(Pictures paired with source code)
☆ ☆ ☆ ☆ ☆

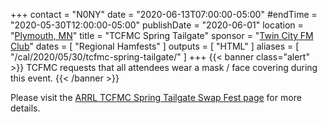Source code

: +++
contact = "N0NY"
date = "2020-06-13T07:00:00-05:00"
#endTime =  "2020-05-30T12:00:00-05:00"
publishDate = "2020-06-01"
location = "[Plymouth, MN](https://www.google.com/maps/place/West+Medicine+Lake+Community+Club/@44.9977916,-93.4325584,17z/)"
title = "TCFMC Spring Tailgate"
sponsor = "[Twin City FM Club](http://tcfmc.org)"
dates = [ "Regional Hamfests" ]
outputs = [ "HTML" ]
aliases = [ "/cal/2020/05/30/tcfmc-spring-tailgate/" ]
+++
{{< banner class="alert" >}}
TCFMC requests that all attendees wear a mask / face covering during this event.
{{< /banner >}}

Please visit the 
[ARRL TCFMC Spring Tailgate Swap Fest page](http://www.arrl.org/hamfests/tcfmc-spring-tailgate-swap-fest)
for more details.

☆ ☆ ☆ ☆ ☆

- TASK ITEM
What is needed is an exact repeat of the records, with every picture left out.

- YOUR RESPONSE
Source code

: +++
contact = "N0NY"
date = "2020-06-13T07:00:00-05:00"
#endTime =  "2020-05-30T12:00:00-05:00"
publishDate = "2020-06-01"
location = "[Plymouth, MN](https://www.google.com/maps/place/West+Medicine+Lake+Community+Club/@44.9977916,-93.4325584,17z/)"
title = "TCFMC Spring Tailgate"
sponsor = "[Twin City FM Club](http://tcfmc.org)"
dates = [ "Regional Hamfests" ]
outputs = [ "HTML" ]
aliases = [ "/cal/2020/05/30/tcfmc-spring-tailgate/" ]
+++
{{< banner class="alert" >}}
TCFMC requests that all attendees wear a mask / face covering during this event.
{{< /banner >}}

Please visit the 
[ARRL TCFMC Spring Tailgate Swap Fest page](http://www.arrl.org/hamfests/tcfmc-spring-tailgate-swap-fest)
for more details.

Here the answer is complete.